2.1.4.6. Configuring Deployment Agents (CodeDeploy Agent)
2.1.4.6. Configuring Deployment Agents (CodeDeploy Agent)
The CodeDeploy agent is a background process that runs on EC2 instances and on-premises servers, polling CodeDeploy for deployment instructions. Without it, CodeDeploy has no way to reach your instances.
Installation methods:
# Amazon Linux 2 / RHEL
sudo yum install -y ruby wget
wget https://aws-codedeploy-us-east-1.s3.us-east-1.amazonaws.com/latest/install
chmod +x ./install
sudo ./install auto
Bake into AMI (recommended): Include the agent in your EC2 Image Builder recipe or Packer template. This ensures every instance launched by Auto Scaling already has the agent running.
Install via user data (alternative): Add the installation script to the ASG launch template's user data. Downside: adds 30-60 seconds to instance startup.
Install via Systems Manager: Use SSM Distributor to push the CodeDeploy agent to existing instances. Best for retrofitting existing fleets.
Agent configuration (/etc/codedeploy-agent/conf/codedeployagent.yml):
:max_revisions:— Number of deployment bundles to keep locally (default 5). Increase if rollback history is important.:root_dir:— Where deployment files are stored locally.:verbose:— Enable for troubleshooting, disable in production.
Agent logging: Agent logs are stored at /var/log/aws/codedeploy-agent/codedeploy-agent.log. Deployment lifecycle hook outputs go to /opt/codedeploy-agent/deployment-root/<deployment-group-id>/<deployment-id>/logs/scripts.log.

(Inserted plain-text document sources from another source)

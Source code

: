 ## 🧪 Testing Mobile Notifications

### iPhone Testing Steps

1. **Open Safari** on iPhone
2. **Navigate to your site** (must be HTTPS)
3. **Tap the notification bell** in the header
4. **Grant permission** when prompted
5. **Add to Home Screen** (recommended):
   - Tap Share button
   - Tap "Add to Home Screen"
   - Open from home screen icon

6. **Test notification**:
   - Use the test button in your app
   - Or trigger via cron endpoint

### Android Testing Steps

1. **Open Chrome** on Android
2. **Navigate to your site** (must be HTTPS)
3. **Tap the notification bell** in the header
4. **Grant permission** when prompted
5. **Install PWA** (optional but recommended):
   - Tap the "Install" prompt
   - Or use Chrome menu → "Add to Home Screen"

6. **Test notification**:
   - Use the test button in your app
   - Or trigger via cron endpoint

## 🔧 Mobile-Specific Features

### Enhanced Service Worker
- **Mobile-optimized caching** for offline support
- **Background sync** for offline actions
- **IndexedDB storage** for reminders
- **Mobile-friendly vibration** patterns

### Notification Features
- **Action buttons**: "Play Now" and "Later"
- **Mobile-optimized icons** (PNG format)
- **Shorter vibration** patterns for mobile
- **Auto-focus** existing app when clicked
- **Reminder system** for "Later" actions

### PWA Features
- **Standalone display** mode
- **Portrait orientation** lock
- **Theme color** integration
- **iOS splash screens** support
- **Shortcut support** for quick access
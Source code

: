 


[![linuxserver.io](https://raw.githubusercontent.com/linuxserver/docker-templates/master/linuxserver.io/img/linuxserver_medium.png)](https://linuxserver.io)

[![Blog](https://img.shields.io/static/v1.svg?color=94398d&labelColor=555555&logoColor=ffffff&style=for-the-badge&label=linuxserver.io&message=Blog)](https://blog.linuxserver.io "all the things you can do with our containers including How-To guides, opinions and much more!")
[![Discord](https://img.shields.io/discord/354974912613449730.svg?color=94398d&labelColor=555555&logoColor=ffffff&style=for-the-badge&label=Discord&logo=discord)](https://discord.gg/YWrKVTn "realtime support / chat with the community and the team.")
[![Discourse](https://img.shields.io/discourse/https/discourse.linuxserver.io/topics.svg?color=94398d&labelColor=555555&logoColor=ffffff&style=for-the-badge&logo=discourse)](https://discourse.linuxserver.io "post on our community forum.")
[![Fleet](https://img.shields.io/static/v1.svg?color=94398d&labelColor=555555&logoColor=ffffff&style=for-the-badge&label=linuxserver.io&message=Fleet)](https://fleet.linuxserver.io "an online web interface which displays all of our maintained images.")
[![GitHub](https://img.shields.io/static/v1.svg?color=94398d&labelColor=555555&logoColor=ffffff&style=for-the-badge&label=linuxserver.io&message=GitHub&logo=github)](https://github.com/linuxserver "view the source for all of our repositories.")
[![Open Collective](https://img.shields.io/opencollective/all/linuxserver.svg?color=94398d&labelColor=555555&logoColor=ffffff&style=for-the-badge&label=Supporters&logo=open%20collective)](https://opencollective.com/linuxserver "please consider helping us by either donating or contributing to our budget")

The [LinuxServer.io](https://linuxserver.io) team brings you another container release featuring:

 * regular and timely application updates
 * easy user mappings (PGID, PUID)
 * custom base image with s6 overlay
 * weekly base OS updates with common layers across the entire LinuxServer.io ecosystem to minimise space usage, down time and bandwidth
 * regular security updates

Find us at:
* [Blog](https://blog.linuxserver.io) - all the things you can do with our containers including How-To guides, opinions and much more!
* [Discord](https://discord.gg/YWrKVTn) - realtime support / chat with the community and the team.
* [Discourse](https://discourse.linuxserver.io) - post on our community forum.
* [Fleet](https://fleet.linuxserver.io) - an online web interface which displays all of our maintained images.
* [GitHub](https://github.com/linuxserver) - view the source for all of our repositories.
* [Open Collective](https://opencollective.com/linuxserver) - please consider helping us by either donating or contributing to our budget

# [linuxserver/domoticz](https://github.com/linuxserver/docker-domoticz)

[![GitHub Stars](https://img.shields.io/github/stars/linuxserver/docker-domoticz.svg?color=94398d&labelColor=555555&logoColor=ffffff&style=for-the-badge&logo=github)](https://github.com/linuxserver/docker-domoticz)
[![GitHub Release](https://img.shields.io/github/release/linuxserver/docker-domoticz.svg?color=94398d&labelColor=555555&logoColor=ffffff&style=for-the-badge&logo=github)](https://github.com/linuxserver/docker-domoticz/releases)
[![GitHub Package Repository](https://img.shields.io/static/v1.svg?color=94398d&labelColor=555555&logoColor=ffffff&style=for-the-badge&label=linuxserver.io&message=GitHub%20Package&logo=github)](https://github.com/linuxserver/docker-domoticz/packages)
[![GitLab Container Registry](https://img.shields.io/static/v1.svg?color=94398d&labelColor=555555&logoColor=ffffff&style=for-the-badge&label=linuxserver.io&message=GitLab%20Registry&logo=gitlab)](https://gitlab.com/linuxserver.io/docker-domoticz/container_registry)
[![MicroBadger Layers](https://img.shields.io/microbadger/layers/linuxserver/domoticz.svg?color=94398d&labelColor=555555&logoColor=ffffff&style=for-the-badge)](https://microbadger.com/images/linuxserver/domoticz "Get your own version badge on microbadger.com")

Exam Trap: The agent needs outbound internet access to communicate with the CodeDeploy service endpoint. In private subnets, configure a VPC endpoint for CodeDeploy (com.amazonaws.<region>.codedeploy) or a NAT Gateway. A common deployment failure pattern: new instances launch in a private subnet, the agent installs via AMI, but can't reach CodeDeploy because there's no endpoint.